Acknowledging the controversy surrounding the baby shaker application and Apple's previous rejection of an application featuring rock band Nine Inch Nails, Kahle muses whether the rejection of the Me So Holy application represents a downward spiral of creative content standards. "Our question is, is religion really to be placed in the same category as these violent apps?" he asks. "Sex, urine and defecation don't seem to be off-limits, yet a totally non-violent, religion-based app is."
Apple has a history of strong control over the distribution of applications: In 2008, the company blocked the Podcaster, a program that let users circumvent iTunes to download podcasts, as well as NetShare, a tethering application that allowed users to "tether" iPhones to notebooks or desktops and function as an Internet modem. Earlier this month, Apple rejected a BitTorrent application, citing copyright infringement concerns.
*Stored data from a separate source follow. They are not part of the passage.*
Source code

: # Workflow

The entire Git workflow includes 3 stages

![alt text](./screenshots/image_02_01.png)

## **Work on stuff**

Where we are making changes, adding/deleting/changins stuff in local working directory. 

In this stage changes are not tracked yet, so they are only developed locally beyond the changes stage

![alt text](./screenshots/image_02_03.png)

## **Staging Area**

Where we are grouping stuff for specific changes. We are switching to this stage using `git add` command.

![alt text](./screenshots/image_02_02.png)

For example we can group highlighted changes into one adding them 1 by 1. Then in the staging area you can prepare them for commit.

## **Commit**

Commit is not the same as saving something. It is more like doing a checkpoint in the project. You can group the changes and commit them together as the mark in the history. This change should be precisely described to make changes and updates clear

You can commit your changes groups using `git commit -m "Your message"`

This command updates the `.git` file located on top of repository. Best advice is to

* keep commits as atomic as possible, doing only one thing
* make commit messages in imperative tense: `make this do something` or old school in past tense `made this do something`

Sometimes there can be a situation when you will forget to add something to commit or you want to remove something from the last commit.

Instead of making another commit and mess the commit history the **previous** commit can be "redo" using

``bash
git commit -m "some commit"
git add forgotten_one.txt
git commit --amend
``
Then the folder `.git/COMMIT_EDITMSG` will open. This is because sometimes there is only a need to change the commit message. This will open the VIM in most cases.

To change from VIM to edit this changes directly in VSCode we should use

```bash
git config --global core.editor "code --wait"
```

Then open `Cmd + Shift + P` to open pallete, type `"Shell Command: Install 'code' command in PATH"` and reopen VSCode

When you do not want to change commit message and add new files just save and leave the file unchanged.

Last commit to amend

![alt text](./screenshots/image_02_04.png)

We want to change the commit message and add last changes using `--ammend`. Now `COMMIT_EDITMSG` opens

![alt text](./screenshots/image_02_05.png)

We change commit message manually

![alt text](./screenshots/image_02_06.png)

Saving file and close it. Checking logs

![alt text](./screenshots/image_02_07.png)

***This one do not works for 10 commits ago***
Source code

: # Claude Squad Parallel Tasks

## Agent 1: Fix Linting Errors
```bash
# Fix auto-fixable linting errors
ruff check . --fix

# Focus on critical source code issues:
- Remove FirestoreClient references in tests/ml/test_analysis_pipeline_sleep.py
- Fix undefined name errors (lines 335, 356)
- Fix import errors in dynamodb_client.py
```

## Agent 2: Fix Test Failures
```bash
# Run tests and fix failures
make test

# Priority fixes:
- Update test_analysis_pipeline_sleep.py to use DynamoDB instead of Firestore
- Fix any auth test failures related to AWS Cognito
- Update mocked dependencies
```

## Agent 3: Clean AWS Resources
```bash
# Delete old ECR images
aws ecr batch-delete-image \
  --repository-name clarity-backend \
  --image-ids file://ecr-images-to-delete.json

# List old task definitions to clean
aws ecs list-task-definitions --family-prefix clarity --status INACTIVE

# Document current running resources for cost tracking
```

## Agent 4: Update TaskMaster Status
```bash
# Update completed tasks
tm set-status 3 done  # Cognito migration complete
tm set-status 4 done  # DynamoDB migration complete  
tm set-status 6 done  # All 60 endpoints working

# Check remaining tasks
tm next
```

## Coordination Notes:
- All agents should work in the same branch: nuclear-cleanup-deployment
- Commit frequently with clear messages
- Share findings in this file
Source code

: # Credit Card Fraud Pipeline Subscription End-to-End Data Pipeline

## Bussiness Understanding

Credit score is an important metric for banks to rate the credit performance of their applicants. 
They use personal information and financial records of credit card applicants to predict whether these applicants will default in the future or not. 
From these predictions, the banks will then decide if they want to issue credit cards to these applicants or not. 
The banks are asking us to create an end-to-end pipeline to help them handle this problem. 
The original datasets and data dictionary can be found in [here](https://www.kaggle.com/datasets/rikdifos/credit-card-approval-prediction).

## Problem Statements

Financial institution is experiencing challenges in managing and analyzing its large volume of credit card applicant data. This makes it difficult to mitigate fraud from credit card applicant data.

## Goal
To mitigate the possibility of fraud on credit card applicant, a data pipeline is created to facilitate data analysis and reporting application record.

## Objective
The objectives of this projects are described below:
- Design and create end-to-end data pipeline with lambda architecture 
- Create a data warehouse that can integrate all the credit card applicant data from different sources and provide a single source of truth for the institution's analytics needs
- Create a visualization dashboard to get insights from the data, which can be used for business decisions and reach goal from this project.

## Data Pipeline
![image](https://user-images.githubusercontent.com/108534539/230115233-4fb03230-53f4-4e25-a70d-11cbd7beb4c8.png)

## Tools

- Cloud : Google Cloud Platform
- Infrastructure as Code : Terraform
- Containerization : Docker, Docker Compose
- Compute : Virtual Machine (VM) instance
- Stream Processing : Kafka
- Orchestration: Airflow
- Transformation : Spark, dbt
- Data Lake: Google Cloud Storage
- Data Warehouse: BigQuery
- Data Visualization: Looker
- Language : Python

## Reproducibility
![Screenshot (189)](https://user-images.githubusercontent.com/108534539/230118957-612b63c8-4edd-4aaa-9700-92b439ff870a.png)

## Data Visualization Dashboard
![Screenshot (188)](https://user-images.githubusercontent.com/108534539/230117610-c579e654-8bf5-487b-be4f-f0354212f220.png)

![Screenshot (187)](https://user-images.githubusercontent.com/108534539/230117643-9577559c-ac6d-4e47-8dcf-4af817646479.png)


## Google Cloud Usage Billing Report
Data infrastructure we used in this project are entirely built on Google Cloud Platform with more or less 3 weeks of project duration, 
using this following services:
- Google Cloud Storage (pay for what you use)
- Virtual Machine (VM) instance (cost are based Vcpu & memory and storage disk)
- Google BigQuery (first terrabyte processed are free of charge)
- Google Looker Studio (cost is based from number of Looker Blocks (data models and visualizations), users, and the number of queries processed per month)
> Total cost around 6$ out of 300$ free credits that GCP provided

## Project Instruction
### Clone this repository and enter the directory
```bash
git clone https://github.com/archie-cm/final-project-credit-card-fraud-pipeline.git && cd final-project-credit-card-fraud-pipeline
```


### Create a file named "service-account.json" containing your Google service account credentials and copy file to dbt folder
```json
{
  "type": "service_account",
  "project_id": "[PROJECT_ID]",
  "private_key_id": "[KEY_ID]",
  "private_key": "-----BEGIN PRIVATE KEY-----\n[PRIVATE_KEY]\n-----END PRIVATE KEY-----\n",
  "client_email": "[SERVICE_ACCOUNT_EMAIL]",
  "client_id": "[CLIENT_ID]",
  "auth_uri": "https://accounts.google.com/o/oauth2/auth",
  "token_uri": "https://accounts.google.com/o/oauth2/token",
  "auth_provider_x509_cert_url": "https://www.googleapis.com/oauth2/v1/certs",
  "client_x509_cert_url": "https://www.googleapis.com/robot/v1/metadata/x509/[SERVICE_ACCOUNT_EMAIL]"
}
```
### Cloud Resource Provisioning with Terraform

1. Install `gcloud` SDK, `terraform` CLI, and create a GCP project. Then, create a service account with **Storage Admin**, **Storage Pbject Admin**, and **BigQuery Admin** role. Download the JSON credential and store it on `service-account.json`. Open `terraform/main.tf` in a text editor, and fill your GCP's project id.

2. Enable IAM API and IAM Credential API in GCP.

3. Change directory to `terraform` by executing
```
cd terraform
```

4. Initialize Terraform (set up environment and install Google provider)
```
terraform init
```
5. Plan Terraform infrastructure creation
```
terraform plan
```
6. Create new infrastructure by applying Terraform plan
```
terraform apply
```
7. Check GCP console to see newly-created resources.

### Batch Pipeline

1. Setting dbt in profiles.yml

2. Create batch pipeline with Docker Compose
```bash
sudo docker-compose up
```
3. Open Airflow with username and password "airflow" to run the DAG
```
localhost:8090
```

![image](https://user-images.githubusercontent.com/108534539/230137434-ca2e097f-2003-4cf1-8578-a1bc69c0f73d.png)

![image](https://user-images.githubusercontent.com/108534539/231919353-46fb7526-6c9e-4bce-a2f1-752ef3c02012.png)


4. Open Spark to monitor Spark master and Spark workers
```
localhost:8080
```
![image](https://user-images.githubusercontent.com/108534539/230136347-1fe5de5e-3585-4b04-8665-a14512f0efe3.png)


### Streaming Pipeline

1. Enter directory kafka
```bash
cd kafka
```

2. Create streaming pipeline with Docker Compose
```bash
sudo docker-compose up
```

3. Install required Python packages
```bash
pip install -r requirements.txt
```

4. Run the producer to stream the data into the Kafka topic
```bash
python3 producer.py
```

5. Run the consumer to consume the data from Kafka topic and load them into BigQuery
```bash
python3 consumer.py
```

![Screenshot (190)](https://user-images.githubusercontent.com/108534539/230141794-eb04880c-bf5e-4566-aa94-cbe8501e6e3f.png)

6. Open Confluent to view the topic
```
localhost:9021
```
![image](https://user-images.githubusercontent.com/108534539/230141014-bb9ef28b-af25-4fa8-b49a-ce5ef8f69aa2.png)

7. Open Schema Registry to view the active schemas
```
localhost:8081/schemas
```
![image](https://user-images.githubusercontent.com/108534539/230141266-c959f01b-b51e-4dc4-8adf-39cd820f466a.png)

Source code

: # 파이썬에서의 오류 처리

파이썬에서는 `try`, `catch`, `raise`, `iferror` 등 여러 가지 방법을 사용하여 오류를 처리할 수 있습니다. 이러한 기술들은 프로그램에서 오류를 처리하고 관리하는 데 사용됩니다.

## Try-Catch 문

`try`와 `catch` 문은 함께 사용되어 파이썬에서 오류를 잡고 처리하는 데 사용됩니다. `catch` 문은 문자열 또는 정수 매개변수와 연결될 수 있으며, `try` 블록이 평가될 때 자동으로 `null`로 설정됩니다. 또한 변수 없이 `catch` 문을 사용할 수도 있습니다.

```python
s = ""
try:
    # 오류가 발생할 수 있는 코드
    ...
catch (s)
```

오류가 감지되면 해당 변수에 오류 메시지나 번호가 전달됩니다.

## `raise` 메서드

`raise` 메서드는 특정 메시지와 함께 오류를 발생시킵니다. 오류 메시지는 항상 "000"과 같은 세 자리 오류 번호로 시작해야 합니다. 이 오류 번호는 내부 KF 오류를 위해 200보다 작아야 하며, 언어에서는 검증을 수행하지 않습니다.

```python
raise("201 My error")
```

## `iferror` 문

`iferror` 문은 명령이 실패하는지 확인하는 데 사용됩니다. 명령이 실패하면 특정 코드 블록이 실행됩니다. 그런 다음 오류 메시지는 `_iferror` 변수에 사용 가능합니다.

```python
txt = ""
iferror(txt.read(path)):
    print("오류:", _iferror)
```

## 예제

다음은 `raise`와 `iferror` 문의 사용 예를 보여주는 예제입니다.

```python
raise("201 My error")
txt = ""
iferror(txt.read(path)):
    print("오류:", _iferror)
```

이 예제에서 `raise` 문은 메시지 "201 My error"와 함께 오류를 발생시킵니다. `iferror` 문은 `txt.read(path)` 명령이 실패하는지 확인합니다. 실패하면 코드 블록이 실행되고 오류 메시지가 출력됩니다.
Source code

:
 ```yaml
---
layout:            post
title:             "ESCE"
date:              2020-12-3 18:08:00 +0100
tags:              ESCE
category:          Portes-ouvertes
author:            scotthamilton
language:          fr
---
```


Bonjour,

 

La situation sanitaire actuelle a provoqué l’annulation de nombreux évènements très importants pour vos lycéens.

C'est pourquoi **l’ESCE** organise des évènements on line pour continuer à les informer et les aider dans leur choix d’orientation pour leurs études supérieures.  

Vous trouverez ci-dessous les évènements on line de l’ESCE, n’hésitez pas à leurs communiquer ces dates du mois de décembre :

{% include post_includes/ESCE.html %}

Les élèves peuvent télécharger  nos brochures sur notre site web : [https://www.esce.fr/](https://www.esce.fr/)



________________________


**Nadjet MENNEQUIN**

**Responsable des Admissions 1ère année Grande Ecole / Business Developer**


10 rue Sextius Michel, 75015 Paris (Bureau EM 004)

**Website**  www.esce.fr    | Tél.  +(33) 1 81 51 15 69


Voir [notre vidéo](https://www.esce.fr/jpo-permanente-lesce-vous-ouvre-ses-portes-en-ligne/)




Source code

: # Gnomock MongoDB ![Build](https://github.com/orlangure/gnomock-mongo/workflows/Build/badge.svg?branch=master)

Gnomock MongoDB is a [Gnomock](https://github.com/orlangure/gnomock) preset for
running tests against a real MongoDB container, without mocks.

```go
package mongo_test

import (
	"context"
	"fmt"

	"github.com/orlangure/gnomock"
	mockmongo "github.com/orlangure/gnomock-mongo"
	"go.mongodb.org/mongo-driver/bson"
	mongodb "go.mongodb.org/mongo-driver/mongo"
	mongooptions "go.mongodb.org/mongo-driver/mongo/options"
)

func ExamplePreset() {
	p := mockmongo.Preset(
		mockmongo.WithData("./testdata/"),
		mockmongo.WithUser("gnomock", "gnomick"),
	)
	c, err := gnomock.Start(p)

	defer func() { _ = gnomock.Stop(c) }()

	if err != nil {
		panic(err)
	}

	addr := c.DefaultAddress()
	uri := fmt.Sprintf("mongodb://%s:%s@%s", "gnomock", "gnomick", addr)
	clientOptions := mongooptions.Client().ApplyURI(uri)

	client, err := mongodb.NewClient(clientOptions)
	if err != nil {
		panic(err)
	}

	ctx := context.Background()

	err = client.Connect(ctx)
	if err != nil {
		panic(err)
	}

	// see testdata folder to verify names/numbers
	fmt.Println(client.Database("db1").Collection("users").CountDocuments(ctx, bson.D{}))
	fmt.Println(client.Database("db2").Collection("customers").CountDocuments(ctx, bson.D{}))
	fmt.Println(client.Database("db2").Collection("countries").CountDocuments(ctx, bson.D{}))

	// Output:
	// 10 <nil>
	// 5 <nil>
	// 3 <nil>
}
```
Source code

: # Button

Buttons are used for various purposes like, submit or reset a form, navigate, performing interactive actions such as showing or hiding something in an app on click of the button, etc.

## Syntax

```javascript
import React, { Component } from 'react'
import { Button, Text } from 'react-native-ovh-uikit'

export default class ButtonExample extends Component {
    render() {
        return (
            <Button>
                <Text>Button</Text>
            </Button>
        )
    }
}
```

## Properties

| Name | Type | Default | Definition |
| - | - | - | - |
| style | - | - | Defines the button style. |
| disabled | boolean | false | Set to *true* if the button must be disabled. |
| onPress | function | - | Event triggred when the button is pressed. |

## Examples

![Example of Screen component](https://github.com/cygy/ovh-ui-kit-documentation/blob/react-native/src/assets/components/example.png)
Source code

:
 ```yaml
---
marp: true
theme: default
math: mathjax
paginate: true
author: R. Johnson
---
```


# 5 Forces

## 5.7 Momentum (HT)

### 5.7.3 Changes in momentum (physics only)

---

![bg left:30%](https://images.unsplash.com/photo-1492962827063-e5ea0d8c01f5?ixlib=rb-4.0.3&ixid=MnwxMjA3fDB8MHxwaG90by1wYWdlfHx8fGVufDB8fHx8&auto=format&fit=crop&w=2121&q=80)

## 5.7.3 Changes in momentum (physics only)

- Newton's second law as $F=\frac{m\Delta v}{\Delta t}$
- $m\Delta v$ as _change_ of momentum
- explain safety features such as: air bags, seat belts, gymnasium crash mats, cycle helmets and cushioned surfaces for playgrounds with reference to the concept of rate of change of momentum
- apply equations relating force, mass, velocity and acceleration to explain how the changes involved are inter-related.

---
Along with Apple's restrictions, be they influenced by social or lawful responsibilities, third-party developers will also be grappling with new application requirements; last week Apple told developers it would only accept applications if they met compatibility standards for the upgraded 3.0 software. In an an e-mail to developers Apple said applications incompatible with iPhone OS 3.0 would be removed from the App Store.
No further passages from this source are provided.